Antiguan and Barbudan Ambassador to Mexico
- In office 2015–2025

Personal details
- Born: St. John's, Antigua and Barbuda
- Party: Antigua and Barbuda Labour Party
- Education: Antigua Girls' High School; Antigua State College; University of Wolverhampton; BPP Law School; University of Oregon School of Law;

= Gail Christian =

Antiguan and Barbudan politician

Gail Christian is an Antiguan and Barbudan politician and former senator. She was a senator of the Upper House of Parliament in Antigua and Barbuda, appointed by Prime Minister Gaston Browne.

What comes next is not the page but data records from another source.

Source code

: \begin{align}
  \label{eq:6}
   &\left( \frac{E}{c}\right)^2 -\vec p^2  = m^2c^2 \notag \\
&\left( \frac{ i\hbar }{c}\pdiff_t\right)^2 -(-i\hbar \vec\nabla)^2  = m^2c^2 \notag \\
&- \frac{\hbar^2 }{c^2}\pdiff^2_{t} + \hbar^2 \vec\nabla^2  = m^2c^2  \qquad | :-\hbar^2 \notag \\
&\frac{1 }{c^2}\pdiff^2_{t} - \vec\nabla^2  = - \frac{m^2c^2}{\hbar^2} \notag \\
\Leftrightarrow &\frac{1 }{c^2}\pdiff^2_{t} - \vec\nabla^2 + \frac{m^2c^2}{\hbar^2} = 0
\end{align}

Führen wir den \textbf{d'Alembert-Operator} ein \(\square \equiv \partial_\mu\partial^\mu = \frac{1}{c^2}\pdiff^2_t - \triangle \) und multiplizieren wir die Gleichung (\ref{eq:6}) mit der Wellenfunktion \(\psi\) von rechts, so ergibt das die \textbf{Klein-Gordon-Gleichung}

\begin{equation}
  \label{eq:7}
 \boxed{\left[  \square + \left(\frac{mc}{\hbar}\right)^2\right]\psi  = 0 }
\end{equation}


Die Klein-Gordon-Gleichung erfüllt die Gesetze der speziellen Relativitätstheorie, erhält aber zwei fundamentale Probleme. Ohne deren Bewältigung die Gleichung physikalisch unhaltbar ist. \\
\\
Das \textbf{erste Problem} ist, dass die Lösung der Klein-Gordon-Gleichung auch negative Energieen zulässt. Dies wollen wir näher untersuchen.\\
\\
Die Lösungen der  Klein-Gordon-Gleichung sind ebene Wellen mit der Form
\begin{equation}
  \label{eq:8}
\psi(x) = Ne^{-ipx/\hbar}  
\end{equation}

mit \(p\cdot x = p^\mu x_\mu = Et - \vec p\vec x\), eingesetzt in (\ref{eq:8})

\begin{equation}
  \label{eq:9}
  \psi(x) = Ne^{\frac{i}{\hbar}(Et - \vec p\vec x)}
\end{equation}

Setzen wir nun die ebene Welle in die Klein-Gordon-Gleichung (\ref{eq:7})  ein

== Early life and education ==
Gail Christian attended the Antigua Girls' High School, where she received her secondary school diploma. After her diploma, she attended Antigua State College where she received her certificates in History, Law, Politics and General Studies. After her graduation from Antigua State College, she enrolled into the University of Wolverhampton in the United Kingdom, where she obtained an LLB Degree (Honors) in 1997. Christian later took the English Bar Course at BPP Law School and obtained the Council of Legal Education Certificate from the University of Oregon School of Law.

== Career ==
In 1998, after her education Christian returned to Antigua and Barbuda where she served as an apprentice with Lake and Kentish, an Antigua-based law firm.

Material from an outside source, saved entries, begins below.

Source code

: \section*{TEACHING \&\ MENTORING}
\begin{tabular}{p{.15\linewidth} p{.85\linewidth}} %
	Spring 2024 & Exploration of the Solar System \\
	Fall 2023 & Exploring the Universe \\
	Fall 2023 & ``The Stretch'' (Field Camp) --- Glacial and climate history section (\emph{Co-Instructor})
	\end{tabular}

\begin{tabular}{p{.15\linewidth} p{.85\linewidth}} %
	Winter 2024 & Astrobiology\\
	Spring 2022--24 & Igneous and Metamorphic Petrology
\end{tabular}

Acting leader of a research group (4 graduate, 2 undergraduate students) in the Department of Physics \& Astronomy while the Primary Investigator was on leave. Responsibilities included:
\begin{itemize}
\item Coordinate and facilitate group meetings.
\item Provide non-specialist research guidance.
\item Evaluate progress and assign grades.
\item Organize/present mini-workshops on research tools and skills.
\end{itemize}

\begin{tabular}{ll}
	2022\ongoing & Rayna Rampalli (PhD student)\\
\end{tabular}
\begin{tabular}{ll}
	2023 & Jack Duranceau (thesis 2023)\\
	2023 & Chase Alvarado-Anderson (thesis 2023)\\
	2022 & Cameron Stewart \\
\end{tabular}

In 1999, she joined the Ministry of Justice and Legal Affairs, Antigua as a public prosecutor. She was attached as Prosecutor to the Office of the Director of Public Prosecutions and to the Royal Police Force of Antigua and Barbuda. In 2004, Christian contested the St. John's Rural West seat under the Antigua Labour Party but was unsuccessful.

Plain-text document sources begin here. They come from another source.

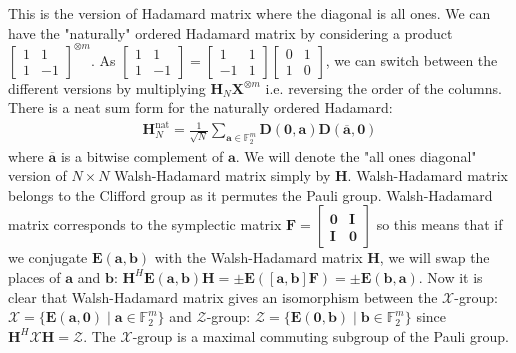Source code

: \documentclass{article}
\begin{document}
This is the version of Hadamard matrix where the diagonal is all ones. We can have the "naturally" ordered Hadamard matrix by considering a product $\begin{bmatrix} 1 & 1 \\ 1 & -1 \end{bmatrix}^{\otimes m}$. As $\begin{bmatrix} 1 & 1 \\ 1 & -1 \end{bmatrix} = \begin{bmatrix} 1 & 1 \\ -1 & 1 \end{bmatrix} \begin{bmatrix} 0 & 1 \\ 1 & 0 \end{bmatrix}$, we can switch between the different versions by multiplying $\mathbf{H}_N\mathbf{X}^{\otimes m}$ i.e. reversing the order of the columns.
There is a neat sum form for the naturally ordered Hadamard:
\begin{align*}
	\mathbf{H}^{\text{nat}}_N = \frac{1}{\sqrt{N}} \sum_{\mathbf{a} \in \mathbb{F}_2^m} \mathbf{D}(\mathbf{0}, \mathbf{a}) \mathbf{D}(\overline{\mathbf{a}}, \mathbf{0})
\end{align*}
where $\overline{\mathbf{a}}$ is a bitwise complement of $\mathbf{a}$. We will denote the "all ones diagonal" version of $N \times N$ Walsh-Hadamard matrix simply by $\mathbf{H}$. 
	Walsh-Hadamard matrix belongs to the Clifford group as it permutes the Pauli group. Walsh-Hadamard matrix corresponds to the symplectic matrix $\mathbf{F} = \begin{bmatrix}
		\mathbf{0} & \mathbf{I} \\
		\mathbf{I} & \mathbf{0}
	\end{bmatrix}$
	so this means that if we conjugate $\mathbf{E}(\mathbf{a},\mathbf{b})$ with the Walsh-Hadamard matrix $\mathbf{H}$, we will swap the places of $\mathbf{a}$ and $\mathbf{b}$: $\mathbf{H}^H\mathbf{E}(\mathbf{a},\mathbf{b})\mathbf{H} = \pm \mathbf{E}(\left[\mathbf{a},\mathbf{b}\right]\mathbf{F}) = \pm \mathbf{E}(\mathbf{b},\mathbf{a})$. Now it is clear that Walsh-Hadamard matrix gives an isomorphism between the $\mathcal{X}$-group: $\mathcal{X} = \{\mathbf{E}(\mathbf{a},\mathbf{0}) \mid \mathbf{a} \in \mathbb{F}^m_2 \}$ and $\mathcal{Z}$-group: $\mathcal{Z} = \{\mathbf{E}(\mathbf{0},\mathbf{b}) \mid \mathbf{b} \in \mathbb{F}^m_2 \}$ since $\mathbf{H}^H\mathcal{X}\mathbf{H} = \mathcal{Z}$. The $\mathcal{X}$-group is a maximal commuting subgroup of the Pauli group.
	\\
	
\end{document}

After an unsuccessful run at the elections, in 2004, she was appointed Senate Minority Leader of the Upper House of Parliament in Antigua and Barbuda (senate) by the then Leader of the Opposition. She served as the senate minority leader while in the senate up until her resignation in 2013. In 2015, Christian was appointed as Antigua and Barbuda's Ambassador to Mexico by prime minister Gaston Browne.

In 2018, Christian was appointed for a second time senator in the Upper House of Parliament in Antigua and Barbuda.